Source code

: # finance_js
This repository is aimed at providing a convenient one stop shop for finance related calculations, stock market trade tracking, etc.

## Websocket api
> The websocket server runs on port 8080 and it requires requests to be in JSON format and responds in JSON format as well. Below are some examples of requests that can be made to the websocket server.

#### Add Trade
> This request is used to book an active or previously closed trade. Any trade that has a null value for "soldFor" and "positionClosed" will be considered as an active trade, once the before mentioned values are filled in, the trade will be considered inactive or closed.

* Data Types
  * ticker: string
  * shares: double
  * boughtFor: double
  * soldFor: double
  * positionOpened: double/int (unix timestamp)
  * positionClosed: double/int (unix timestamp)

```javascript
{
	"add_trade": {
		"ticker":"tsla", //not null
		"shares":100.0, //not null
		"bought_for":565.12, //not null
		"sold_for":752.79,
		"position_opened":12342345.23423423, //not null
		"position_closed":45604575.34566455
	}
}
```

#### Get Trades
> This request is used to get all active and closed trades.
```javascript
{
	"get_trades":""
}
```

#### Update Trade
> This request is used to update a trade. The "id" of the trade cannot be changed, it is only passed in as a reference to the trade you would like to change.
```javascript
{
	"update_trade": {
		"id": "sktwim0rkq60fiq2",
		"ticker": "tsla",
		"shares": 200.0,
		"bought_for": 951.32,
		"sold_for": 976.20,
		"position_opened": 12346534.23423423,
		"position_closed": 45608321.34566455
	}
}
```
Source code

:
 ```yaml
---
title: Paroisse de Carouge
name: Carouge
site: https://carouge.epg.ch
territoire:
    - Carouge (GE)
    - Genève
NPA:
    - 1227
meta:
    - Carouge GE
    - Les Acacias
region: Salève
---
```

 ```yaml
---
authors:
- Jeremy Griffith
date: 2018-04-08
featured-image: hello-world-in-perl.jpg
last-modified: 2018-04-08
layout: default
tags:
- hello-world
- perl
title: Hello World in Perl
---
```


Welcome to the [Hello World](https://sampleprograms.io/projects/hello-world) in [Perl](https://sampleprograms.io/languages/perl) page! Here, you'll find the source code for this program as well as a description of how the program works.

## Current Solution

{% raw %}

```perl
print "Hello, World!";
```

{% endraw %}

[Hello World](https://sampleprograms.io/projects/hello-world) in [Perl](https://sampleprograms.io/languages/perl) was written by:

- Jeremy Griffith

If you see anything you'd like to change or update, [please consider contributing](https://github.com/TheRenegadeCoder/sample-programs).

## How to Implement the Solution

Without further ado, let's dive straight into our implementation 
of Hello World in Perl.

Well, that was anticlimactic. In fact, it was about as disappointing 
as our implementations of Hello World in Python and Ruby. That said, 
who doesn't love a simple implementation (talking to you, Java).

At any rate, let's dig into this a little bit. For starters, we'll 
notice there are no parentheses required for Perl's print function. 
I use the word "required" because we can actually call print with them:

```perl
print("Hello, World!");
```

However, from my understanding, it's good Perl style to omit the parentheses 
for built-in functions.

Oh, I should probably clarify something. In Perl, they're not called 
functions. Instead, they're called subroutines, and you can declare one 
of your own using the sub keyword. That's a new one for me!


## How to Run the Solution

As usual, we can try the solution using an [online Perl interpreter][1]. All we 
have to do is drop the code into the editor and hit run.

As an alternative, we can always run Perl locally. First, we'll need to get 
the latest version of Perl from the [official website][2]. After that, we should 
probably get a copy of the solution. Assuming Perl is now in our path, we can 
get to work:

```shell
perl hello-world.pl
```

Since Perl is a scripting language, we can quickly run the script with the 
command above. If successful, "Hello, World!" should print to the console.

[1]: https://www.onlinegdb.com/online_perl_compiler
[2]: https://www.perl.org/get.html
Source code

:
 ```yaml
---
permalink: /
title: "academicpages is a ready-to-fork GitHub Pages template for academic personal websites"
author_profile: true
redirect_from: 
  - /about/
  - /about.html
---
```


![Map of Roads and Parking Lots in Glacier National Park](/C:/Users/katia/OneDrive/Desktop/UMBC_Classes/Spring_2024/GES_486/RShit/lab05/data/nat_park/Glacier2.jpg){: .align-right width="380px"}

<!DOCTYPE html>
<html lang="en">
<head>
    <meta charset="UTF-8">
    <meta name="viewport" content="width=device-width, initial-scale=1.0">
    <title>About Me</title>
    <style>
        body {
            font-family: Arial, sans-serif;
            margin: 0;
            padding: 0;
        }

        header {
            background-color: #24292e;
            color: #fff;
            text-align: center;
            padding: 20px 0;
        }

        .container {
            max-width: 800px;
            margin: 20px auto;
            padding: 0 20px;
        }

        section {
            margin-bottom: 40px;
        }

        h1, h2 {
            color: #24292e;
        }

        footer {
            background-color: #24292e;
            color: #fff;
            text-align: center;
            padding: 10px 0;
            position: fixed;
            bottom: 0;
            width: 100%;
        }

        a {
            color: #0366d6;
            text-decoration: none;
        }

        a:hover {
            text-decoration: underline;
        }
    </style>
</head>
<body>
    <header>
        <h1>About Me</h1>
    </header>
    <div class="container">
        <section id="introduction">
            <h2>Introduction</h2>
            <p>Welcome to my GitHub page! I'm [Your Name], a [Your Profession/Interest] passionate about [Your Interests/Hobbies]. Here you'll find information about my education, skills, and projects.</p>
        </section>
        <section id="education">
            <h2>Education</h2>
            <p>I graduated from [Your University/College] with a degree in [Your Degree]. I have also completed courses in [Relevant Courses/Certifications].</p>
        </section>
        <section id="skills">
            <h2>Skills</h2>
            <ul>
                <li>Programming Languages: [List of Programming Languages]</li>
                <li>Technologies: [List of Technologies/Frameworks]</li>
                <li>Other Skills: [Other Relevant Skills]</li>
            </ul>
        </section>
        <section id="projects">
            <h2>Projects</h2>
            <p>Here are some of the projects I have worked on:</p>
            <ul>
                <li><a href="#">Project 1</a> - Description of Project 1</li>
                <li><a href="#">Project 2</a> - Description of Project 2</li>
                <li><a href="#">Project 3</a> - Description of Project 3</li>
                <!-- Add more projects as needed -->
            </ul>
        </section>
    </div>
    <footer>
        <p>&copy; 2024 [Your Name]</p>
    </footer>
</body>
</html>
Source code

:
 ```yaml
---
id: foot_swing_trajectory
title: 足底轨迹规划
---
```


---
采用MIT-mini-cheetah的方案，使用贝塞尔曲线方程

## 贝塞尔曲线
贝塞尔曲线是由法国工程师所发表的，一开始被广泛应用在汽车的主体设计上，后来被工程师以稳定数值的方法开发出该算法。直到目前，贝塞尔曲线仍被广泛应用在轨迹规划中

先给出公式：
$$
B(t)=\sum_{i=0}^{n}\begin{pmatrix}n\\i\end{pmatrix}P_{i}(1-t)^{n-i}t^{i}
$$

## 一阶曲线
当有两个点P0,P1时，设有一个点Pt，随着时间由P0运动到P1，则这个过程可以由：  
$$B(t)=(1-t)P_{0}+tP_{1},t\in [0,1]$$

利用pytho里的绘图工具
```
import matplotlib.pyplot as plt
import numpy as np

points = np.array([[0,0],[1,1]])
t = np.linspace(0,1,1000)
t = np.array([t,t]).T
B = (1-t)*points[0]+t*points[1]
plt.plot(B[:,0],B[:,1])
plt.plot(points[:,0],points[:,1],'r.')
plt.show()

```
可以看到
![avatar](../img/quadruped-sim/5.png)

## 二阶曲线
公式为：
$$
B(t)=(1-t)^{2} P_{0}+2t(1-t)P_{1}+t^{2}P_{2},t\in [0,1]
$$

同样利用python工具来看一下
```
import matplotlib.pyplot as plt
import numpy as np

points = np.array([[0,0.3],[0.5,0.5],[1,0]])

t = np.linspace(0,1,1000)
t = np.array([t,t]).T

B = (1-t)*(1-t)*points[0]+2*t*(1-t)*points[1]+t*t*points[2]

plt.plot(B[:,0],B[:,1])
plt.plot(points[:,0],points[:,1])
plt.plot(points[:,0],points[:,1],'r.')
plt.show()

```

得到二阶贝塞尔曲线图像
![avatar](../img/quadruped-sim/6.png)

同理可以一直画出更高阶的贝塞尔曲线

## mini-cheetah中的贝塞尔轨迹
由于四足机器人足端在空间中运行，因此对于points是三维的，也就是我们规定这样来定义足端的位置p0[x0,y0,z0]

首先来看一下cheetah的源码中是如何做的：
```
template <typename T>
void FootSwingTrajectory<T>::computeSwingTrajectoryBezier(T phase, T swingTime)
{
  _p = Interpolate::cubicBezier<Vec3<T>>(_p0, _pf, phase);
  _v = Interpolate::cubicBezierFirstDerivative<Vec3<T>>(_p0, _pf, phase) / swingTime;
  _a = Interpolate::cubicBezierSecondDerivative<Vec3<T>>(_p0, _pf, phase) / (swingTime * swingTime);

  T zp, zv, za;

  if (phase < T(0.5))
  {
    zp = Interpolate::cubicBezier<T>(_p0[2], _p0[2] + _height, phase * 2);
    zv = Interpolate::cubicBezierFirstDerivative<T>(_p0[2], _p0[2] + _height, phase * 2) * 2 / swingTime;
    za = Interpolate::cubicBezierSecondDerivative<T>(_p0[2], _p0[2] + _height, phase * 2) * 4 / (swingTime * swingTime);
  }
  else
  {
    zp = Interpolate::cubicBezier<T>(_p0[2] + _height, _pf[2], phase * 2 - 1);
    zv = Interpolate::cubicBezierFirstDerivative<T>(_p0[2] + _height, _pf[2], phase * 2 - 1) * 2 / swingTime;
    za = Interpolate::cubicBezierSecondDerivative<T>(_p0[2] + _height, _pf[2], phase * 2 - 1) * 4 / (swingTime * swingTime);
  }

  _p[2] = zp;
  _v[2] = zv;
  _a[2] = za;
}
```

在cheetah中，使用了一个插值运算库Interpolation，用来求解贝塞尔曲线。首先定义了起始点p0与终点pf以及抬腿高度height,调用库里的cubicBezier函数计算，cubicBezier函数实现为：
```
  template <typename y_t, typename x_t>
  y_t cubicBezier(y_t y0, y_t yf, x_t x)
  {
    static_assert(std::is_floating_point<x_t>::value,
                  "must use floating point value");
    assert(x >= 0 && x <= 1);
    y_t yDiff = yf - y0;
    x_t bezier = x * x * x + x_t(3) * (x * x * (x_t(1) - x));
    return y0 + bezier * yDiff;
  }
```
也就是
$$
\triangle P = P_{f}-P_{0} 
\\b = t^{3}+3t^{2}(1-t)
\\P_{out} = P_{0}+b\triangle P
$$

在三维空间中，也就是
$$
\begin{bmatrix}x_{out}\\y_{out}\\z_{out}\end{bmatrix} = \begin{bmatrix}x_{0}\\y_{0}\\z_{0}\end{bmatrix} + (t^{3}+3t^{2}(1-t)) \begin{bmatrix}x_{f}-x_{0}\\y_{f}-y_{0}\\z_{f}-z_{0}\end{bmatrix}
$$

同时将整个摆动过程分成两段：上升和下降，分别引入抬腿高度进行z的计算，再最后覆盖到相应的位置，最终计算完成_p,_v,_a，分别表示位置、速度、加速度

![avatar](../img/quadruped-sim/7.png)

* _What to work on_: Scan the data for lines with the word "double". Report only how many there are.

* _Solution to the exercise_: 5